She kept beating. There was no reason not to. Her arm still worked, however bad it felt, and so did her mind, and her powers were a gift and not a curse. Furthermore, they were a gift that couldn’t be given back.

Looking at Snape as he mixed and bottled solutions and decoctions, measuring each of the components of what would ultimately be the activation agent, the desire to be just another witch was renewed. The finesse with which he handled the vials could never be hers, when she changed bodies so regularly; her muscles were forever reconfiguring themselves, readjusting to new heights and strengths and ways of moving. More, his approval could never be hers, or anyone’s approval, really. Her powers were inborn and therefore not really hers, Tonks decided, looking at herself as a specimen or a psychological study, prying at the sore spots of her mind and examining them under a magnifying glass. Her selection for Auror training, her initiation into the Order of the Phoenix, any slight abilities she might possess in terms of being a double agent could all be put down to a roll of a pair of some cosmic dice. She didn’t like believing it, but it was true.

The day she became a Hufflepuff - she remembered it clearly, remembered the feeling of immense surprise. She had fancied herself for Gryffindor or Slytherin, one of the two. She hadn’t thought of going into her father’s House. But the Sorting Hat had decided quickly. “Ah yes, a Metamorphmagus. Well, that settles where you go.” And it had shouted “HUFFLEPUFF!” before she could get a word in edgewise.
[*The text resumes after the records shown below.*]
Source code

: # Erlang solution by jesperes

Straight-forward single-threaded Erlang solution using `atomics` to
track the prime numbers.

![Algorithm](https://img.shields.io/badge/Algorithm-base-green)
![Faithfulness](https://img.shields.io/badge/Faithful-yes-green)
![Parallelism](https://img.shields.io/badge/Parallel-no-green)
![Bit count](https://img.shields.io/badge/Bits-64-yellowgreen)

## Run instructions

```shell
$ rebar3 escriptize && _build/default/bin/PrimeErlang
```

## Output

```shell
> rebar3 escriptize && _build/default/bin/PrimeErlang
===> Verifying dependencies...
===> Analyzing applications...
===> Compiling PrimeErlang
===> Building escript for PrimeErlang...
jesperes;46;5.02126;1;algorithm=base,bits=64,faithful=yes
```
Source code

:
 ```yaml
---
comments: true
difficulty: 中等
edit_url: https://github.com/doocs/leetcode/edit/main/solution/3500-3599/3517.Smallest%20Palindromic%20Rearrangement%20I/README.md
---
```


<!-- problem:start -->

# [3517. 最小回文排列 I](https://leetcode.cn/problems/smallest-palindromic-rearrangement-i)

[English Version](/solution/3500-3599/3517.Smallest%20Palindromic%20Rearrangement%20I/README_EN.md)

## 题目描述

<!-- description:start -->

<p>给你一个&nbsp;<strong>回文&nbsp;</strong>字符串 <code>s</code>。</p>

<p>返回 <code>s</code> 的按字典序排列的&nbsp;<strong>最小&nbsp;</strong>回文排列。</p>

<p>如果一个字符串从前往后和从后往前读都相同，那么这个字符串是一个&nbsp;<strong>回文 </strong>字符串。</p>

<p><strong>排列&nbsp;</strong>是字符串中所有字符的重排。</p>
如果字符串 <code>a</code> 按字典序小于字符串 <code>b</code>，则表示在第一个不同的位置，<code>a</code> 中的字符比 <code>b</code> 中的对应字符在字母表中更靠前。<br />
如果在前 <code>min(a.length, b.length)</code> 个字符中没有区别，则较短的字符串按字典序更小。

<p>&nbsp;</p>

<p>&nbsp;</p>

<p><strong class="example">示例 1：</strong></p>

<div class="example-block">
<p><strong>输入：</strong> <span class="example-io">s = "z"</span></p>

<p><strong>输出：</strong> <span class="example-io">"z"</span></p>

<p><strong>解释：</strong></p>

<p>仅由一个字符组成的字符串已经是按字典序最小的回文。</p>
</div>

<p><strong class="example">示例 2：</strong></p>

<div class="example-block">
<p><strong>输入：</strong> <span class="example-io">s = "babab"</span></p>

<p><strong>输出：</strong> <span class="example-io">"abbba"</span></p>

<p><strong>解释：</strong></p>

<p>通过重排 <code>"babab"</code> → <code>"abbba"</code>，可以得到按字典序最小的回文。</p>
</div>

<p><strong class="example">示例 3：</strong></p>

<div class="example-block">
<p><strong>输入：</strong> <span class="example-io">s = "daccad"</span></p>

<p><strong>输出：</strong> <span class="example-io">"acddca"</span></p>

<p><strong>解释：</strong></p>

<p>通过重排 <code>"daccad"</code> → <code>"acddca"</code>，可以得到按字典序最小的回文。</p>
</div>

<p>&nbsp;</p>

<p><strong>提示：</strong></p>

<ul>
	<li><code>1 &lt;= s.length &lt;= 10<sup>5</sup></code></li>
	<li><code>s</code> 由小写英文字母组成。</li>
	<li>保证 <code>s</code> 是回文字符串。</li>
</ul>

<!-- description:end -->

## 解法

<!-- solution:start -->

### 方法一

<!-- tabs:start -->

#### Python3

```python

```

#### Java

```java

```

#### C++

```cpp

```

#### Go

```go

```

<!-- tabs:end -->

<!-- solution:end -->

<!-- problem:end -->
Well, that was the way it had to be; later she had read that every Metamorphmagus in the history of Hogwarts had been a Hufflepuff. It was cold comfort at the time - still was, in fact. If she had truly been significant, someone valuable for anything other than an odd power, she would have broken the routine, changed the records.

Clearly she wasn’t. Clearly she didn’t. And ever so clearly, she would never reach the glory anyone else had, never get the respect of most of the members of the Order of the Phoenix. After all, she was just a Hufflepuff.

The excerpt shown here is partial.